## Materials provided

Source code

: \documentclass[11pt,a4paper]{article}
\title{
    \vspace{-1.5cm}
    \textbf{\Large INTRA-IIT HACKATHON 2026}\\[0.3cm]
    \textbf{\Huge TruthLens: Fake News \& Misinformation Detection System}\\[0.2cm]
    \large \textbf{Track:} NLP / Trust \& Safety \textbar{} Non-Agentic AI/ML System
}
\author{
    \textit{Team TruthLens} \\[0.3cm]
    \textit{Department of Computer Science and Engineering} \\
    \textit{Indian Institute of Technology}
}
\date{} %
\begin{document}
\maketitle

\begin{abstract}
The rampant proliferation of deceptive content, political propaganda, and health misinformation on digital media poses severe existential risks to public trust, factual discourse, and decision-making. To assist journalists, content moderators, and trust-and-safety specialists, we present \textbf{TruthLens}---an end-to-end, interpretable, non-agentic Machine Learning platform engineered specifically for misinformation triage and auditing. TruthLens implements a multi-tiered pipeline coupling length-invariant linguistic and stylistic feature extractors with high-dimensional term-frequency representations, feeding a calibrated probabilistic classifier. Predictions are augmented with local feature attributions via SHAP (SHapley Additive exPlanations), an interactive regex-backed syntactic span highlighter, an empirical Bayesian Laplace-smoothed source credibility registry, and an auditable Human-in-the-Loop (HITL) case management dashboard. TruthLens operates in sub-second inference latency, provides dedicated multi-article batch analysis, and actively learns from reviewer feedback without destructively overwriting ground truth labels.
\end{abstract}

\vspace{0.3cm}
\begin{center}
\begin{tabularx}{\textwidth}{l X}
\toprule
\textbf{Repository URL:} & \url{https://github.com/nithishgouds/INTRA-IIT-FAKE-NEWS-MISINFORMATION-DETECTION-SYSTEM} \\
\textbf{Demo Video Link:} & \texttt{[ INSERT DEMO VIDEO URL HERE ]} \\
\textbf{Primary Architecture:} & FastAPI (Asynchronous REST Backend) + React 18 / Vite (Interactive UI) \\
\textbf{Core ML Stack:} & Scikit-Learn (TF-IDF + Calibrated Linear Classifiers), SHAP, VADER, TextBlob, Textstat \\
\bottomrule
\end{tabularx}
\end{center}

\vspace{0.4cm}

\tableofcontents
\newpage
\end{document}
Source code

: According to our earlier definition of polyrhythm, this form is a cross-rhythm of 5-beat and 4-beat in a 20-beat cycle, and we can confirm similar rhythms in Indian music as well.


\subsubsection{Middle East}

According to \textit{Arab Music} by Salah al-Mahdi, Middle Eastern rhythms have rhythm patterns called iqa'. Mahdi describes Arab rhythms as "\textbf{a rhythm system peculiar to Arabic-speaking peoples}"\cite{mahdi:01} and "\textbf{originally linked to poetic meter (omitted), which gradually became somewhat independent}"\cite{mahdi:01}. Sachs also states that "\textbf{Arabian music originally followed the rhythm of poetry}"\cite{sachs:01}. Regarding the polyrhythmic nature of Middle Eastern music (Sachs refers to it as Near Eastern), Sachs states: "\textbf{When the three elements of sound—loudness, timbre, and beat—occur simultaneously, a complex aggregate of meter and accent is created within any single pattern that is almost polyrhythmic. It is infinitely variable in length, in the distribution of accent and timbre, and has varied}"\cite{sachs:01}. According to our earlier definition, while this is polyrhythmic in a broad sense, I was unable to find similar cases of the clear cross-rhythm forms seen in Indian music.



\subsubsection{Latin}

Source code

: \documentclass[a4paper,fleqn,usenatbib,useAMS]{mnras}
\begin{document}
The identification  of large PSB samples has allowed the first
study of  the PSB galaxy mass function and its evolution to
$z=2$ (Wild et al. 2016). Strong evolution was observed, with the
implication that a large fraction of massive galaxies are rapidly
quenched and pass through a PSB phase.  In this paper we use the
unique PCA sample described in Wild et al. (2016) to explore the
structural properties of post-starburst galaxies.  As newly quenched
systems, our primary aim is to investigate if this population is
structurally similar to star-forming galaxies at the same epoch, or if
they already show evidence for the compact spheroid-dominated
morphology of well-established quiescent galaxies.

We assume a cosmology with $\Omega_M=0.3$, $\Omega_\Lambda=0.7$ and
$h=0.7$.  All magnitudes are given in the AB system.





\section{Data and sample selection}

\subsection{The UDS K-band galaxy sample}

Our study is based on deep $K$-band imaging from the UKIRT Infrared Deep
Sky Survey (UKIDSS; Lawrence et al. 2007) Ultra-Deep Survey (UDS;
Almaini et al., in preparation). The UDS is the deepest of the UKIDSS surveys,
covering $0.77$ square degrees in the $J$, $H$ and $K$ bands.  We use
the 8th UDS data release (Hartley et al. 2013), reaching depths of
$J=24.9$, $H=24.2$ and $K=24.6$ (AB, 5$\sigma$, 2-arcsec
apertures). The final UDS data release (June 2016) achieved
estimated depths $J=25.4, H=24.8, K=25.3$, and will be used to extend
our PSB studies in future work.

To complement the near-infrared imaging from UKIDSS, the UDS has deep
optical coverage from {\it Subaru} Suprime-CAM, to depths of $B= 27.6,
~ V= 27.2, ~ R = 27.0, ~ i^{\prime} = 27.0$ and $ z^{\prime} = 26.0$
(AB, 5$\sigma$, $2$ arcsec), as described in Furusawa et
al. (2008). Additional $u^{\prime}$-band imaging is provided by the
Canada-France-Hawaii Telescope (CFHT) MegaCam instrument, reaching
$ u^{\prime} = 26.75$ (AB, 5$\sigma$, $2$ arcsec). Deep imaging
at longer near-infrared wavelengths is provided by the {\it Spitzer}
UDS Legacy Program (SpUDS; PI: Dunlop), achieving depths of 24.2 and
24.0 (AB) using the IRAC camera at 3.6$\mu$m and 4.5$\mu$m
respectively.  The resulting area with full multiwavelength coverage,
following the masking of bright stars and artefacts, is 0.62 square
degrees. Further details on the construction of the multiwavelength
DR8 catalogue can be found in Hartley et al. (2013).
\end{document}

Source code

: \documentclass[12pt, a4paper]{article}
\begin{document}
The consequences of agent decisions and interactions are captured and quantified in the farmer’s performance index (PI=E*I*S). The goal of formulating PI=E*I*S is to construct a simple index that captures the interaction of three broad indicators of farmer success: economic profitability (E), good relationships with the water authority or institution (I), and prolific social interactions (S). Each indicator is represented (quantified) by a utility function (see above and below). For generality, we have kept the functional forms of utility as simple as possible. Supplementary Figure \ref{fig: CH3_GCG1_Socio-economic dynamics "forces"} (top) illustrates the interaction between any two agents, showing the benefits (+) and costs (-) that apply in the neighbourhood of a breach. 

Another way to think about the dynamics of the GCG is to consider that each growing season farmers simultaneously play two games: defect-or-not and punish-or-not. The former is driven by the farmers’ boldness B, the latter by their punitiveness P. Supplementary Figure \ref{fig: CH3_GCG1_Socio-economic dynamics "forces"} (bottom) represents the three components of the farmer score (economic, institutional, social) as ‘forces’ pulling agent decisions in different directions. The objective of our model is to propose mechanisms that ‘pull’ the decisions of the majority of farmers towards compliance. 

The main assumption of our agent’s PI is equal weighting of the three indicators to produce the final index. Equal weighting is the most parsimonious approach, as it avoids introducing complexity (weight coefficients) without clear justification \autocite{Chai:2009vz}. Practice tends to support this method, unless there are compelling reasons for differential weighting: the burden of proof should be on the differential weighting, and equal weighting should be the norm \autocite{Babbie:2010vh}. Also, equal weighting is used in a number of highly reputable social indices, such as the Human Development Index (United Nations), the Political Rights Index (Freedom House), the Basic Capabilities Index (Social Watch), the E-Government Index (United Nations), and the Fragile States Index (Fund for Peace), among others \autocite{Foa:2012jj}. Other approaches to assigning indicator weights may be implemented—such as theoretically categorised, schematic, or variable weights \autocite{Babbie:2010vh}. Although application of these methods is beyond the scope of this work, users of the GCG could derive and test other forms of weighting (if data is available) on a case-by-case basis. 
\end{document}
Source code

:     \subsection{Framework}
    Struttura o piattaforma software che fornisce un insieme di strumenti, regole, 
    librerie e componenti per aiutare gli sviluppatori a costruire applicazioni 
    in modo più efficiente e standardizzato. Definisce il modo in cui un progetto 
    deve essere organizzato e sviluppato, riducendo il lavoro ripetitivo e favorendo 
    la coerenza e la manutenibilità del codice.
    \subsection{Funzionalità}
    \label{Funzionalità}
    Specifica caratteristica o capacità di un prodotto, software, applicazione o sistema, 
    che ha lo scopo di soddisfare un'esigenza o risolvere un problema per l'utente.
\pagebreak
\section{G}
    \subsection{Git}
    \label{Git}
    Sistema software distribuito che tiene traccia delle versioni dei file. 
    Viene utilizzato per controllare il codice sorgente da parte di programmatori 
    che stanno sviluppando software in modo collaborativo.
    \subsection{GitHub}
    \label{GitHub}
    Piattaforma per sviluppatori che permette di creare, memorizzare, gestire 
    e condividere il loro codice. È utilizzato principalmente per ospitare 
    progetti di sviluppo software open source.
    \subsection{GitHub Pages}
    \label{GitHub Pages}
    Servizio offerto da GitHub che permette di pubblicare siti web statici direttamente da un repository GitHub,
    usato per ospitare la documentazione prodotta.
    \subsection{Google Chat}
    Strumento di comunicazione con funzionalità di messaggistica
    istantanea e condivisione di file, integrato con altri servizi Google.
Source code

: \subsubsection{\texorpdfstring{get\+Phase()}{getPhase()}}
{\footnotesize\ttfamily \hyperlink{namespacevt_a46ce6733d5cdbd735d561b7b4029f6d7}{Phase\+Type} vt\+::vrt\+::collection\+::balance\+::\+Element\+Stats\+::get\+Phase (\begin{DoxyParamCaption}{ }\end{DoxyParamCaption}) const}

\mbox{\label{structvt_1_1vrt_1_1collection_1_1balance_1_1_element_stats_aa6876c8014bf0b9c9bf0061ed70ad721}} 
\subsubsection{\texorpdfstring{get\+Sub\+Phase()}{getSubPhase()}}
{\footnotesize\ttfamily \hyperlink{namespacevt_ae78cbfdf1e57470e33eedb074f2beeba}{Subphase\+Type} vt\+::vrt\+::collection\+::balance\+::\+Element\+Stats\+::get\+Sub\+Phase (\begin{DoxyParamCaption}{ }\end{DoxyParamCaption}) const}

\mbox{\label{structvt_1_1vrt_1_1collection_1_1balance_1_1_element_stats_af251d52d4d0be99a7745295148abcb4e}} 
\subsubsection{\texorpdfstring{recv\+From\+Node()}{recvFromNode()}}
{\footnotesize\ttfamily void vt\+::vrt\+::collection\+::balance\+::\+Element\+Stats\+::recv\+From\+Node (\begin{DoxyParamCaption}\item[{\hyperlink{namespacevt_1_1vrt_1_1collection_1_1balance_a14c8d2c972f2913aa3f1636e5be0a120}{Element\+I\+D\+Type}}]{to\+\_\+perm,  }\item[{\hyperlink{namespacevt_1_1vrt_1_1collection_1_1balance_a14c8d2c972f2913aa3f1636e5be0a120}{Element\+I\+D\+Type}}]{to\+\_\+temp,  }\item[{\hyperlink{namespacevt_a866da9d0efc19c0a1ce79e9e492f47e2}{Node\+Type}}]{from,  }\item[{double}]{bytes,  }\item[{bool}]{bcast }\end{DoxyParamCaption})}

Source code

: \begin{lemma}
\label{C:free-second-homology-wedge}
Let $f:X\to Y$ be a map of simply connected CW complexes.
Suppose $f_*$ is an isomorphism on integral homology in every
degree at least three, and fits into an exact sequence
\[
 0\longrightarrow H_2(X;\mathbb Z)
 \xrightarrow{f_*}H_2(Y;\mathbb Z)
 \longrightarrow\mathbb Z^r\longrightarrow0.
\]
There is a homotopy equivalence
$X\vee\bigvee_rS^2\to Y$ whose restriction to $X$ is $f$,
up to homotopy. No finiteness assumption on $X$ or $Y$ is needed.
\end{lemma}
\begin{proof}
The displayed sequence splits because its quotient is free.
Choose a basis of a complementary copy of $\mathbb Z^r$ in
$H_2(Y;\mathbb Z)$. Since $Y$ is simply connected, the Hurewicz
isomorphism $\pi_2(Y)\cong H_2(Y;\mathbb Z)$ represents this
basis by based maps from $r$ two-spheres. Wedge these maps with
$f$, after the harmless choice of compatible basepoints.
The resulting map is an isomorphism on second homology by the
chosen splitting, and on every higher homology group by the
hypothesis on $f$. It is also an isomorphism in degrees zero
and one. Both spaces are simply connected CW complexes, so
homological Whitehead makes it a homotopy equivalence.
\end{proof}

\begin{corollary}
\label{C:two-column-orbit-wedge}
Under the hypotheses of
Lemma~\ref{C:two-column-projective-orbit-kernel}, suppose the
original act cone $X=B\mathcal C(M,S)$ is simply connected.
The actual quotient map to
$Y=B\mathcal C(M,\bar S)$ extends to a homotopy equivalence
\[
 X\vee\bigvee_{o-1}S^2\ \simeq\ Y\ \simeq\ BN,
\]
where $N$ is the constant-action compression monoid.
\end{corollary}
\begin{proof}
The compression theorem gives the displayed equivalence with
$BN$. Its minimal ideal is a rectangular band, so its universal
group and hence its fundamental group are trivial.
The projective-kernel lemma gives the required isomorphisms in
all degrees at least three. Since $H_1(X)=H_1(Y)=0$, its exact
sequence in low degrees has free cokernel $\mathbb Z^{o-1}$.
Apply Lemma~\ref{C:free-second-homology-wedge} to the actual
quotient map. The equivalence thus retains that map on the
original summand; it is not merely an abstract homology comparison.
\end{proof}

## Problem requirements
State, as a bare number, how many lines of the records above include "Pages".

## Exercise response
2